PARIS: Le distributeur E.Leclerc, numéro un du secteur en France, a fait état dimanche de ventes toujours en croissance l'an dernier, à 51,1 milliards d'euros hors carburant, soit une progression de 2,4% sur un an.

Depuis 2020, son chiffre d'affaires a bondi de près d'un quart, indique Leclerc, soit un gain de près de 12 milliards d'euros et 5 points de parts de marché en 5 ans, se targue-t-il, selon des chiffres reçus dimanche par l'AFP.

En 2024, le chiffre d'affaires avait augmenté de 2,6% pour atteindre 49,9 milliards d'euros.

"L'écart avec nos concurrents se resserre, mais ils ne sont pas près de nous rattraper", a estimé dans le quotidien économique Les Echos le président du comité stratégique des centres E.Leclerc, Michel-Edouard Leclerc.

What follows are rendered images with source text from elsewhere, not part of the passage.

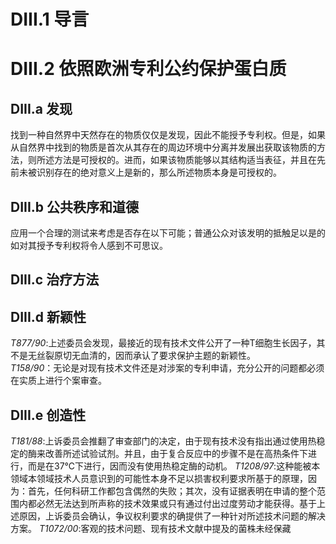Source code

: # DIII.1 导言  
# DIII.2 依照欧洲专利公约保护蛋白质  
## DIII.a 发现  
找到一种自然界中天然存在的物质仅仅是发现，因此不能授予专利权。但是，如果从自然界中找到的物质是首次从其存在的周边环境中分离并发展出获取该物质的方法，则所述方法是可授权的。进而，如果该物质能够以其结构适当表征，并且在先前未被识别存在的绝对意义上是新的，那么所述物质本身是可授权的。  
## DIII.b 公共秩序和道德  
应用一个合理的测试来考虑是否存在以下可能；普通公众对该发明的抵触足以是的如对其授予专利权将令人感到不可思议。   
## DIII.c 治疗方法  
## DIII.d 新颖性  
*T877/90*:上述委员会发现，最接近的现有技术文件公开了一种T细胞生长因子，其不是无丝裂原切无血清的，因而承认了要求保护主题的新颖性。  
*T158/90*：无论是对现有技术文件还是对涉案的专利申请，充分公开的问题都必须在实质上进行个案审查。
## DIII.e 创造性  
*T181/88*:上诉委员会推翻了审查部门的决定，由于现有技术没有指出通过使用热稳定的酶来改善所述试验试剂。并且，由于复合反应中的步骤不是在高热条件下进行，而是在37℃下进行，因而没有使用热稳定酶的动机。
*T1208/97*:这种能被本领域本领域技术人员意识到的可能性本身不足以损害权利要求所基于的原理，因为：首先，任何科研工作都包含偶然的失败；其次，没有证据表明在申请的整个范围内都必然无法达到所声称的技术效果或只有通过付出过度劳动才能获得。基于上述原因，上诉委员会确认，争议权利要求的确提供了一种针对所述技术问题的解决方案。
*T1072/00*:客观的技术问题、现有技术文献中提及的菌株未经保藏
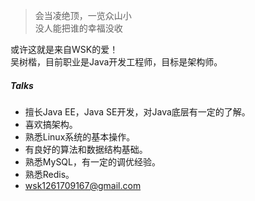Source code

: > 会当凌绝顶，一览众山小  
> 没人能把谁的幸福没收

或许这就是来自WSK的爱！  
吴树楷，目前职业是Java开发工程师，目标是架构师。


##### Talks


- 擅长Java EE，Java SE开发，对Java底层有一定的了解。
- 喜欢搞架构。
- 熟悉Linux系统的基本操作。
- 有良好的算法和数据结构基础。
- 熟悉MySQL，有一定的调优经验。
- 熟悉Redis。
- wsk1261709167@gmail.com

Selon un classement Kantar (réalisé du 6 octobre au 2 novembre 2025), E. Leclerc représentait 24,4% de parts de marché, contre 21,2% pour Carrefour, 17,6% pour le groupement Mousquetaires et 12,9% pour La Coopérative U.

E. Leclerc a notamment vu ses marques distributeur grimper de 1,9% l'an dernier pour atteindre 12,1 milliards d'euros, essentiellement dans l'alimentaire.

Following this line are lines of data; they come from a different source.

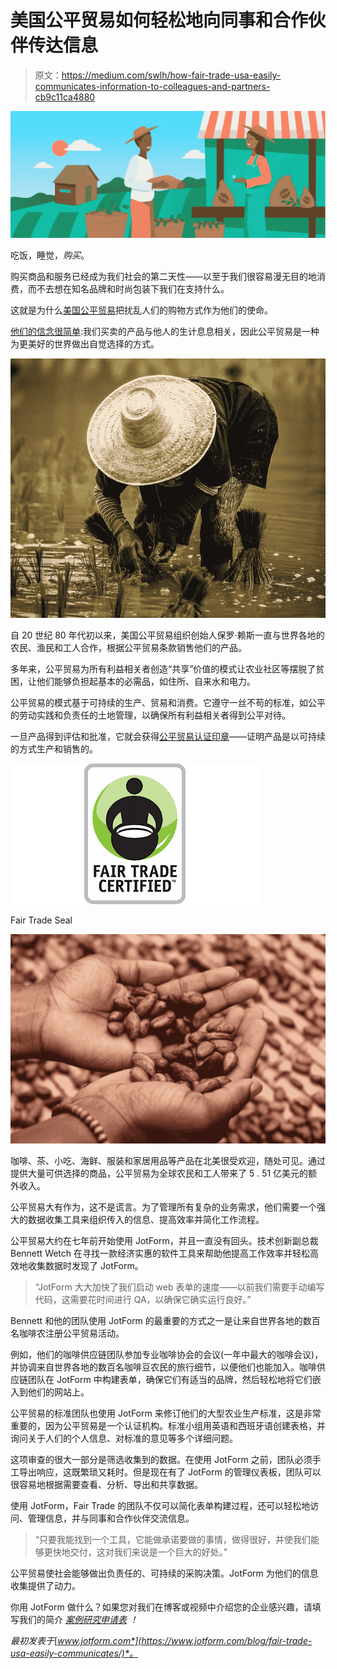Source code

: # 美国公平贸易如何轻松地向同事和合作伙伴传达信息

> 原文：<https://medium.com/swlh/how-fair-trade-usa-easily-communicates-information-to-colleagues-and-partners-cb9c11ca4880>

![](img/287c38b03f1daccacf5ab6d5a9f6c6b3.png)

吃饭，睡觉，*购买*。

购买商品和服务已经成为我们社会的第二天性——以至于我们很容易漫无目的地消费，而不去想在知名品牌和时尚包装下我们在支持什么。

这就是为什么[美国公平贸易](https://www.fairtradecertified.org/)把扰乱人们的购物方式作为他们的使命。

[他们的信念很简单](https://www.fairtradecertified.org/why-fair-trade):我们买卖的产品与他人的生计息息相关，因此公平贸易是一种为更美好的世界做出自觉选择的方式。

![](img/b069cc6c9953eb73820588836b9b84c1.png)

自 20 世纪 80 年代初以来，美国公平贸易组织创始人保罗·赖斯一直与世界各地的农民、渔民和工人合作，根据公平贸易条款销售他们的产品。

多年来，公平贸易为所有利益相关者创造“共享”价值的模式让农业社区等摆脱了贫困，让他们能够负担起基本的必需品，如住所、自来水和电力。

公平贸易的模式基于可持续的生产、贸易和消费。它遵守一丝不苟的标准，如公平的劳动实践和负责任的土地管理，以确保所有利益相关者得到公平对待。

一旦产品得到评估和批准，它就会获得[公平贸易认证印章](https://www.fairtradecertified.org/why-fair-trade/our-global-model)——证明产品是以可持续的方式生产和销售的。

![](img/24816e9eea0cd0abbba486c57e81f6bd.png)

Fair Trade Seal

![](img/a74d1d1ce80c68b7c1bcd8a51b35709b.png)

咖啡、茶、小吃、海鲜、服装和家居用品等产品在北美很受欢迎，随处可见。通过提供大量可供选择的商品，公平贸易为全球农民和工人带来了 5 . 51 亿美元的额外收入。

公平贸易大有作为，这不是谎言。为了管理所有复杂的业务需求，他们需要一个强大的数据收集工具来组织传入的信息、提高效率并简化工作流程。

公平贸易大约在七年前开始使用 JotForm，并且一直没有回头。技术创新副总裁 Bennett Wetch 在寻找一款经济实惠的软件工具来帮助他提高工作效率并轻松高效地收集数据时发现了 JotForm。

> “JotForm 大大加快了我们启动 web 表单的速度——以前我们需要手动编写代码，这需要花时间进行 QA，以确保它确实运行良好。”

Bennett 和他的团队使用 JotForm 的最重要的方式之一是让来自世界各地的数百名咖啡农注册公平贸易活动。

例如，他们的咖啡供应链团队参加专业咖啡协会的会议(一年中最大的咖啡会议)，并协调来自世界各地的数百名咖啡豆农民的旅行细节，以便他们也能加入。咖啡供应链团队在 JotForm 中构建表单，确保它们有适当的品牌，然后轻松地将它们嵌入到他们的网站上。

公平贸易的标准团队也使用 JotForm 来修订他们的大型农业生产标准，这是非常重要的，因为公平贸易是一个认证机构。标准小组用英语和西班牙语创建表格，并询问关于人们的个人信息、对标准的意见等多个详细问题。

这项审查的很大一部分是筛选收集到的数据。在使用 JotForm 之前，团队必须手工导出响应，这既繁琐又耗时。但是现在有了 JotForm 的管理仪表板，团队可以很容易地根据需要查看、分析、导出和共享数据。

使用 JotForm，Fair Trade 的团队不仅可以简化表单构建过程，还可以轻松地访问、管理信息，并与同事和合作伙伴交流信息。

> “只要我能找到一个工具，它能做承诺要做的事情，做得很好，并使我们能够更快地交付，这对我们来说是一个巨大的好处。”

公平贸易使社会能够做出负责任的、可持续的采购决策。JotForm 为他们的信息收集提供了动力。

你用 JotForm 做什么？如果您对我们在博客或视频中介绍您的企业感兴趣，请填写我们的简介 [*案例研究申请表*](https://form.jotform.com/chad/case-study-request) *！*

*最初发表于*[*www.jotform.com*](https://www.jotform.com/blog/fair-trade-usa-easily-communicates/)*。*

Par ailleurs, "nous avons identifié un potentiel de 600 magasins de proximité que l'on ouvrira d'ici à 2030", a relaté aux Echos Michel-Edouard Leclerc, évoquant l'existence actuelle d'une centaine de E. Leclerc Express, avec "différents formats, qui vont de 300 à 1.000 m2".

Sur leurs objectifs pour 2030, "cela inclut des grandes métropoles - Paris n'est pas forcément notre priorité, car les espaces sont rares et très disputés".

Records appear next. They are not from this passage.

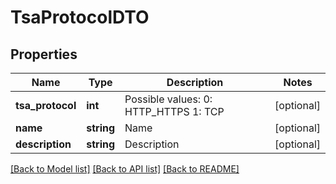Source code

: # TsaProtocolDTO

## Properties
Name | Type | Description | Notes
------------ | ------------- | ------------- | -------------
**tsa_protocol** | **int** | Possible values:  0: HTTP_HTTPS  1: TCP | [optional] 
**name** | **string** | Name | [optional] 
**description** | **string** | Description | [optional] 

[[Back to Model list]](../README.md#documentation-for-models) [[Back to API list]](../README.md#documentation-for-api-endpoints) [[Back to README]](../README.md)


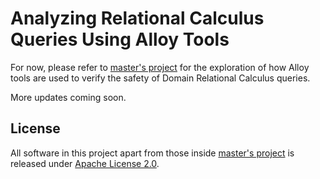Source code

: # Analyzing Relational Calculus Queries Using Alloy Tools

For now, please refer to [master's project](master-project/) for the exploration of how Alloy tools are used to verify the safety of Domain Relational Calculus queries.

More updates coming soon.

## License

All software in this project apart from those inside [master's project](master-project/) is released under [Apache License 2.0](LICENSE).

"Il faut ajouter les centres-villes délaissés, les petites villes, mais aussi les villages. Pour ces derniers, les drives piétons et les camions E. Leclerc se révèlent une très bonne option", a-t-il ajouté.

E. Leclerc, comme Intermarché ou Système U en France, est un groupement de magasins indépendants, où les patrons de magasins ont plus de marge de manoeuvre que dans les groupes dits intégrés, comme Carrefour ou Auchan par exemple.

C'est la raison pour laquelle ces groupements ne communiquent que sur leurs ventes, pas sur leurs résultats nets qui dépendent des orientations et de la situation financière de chacun des membres.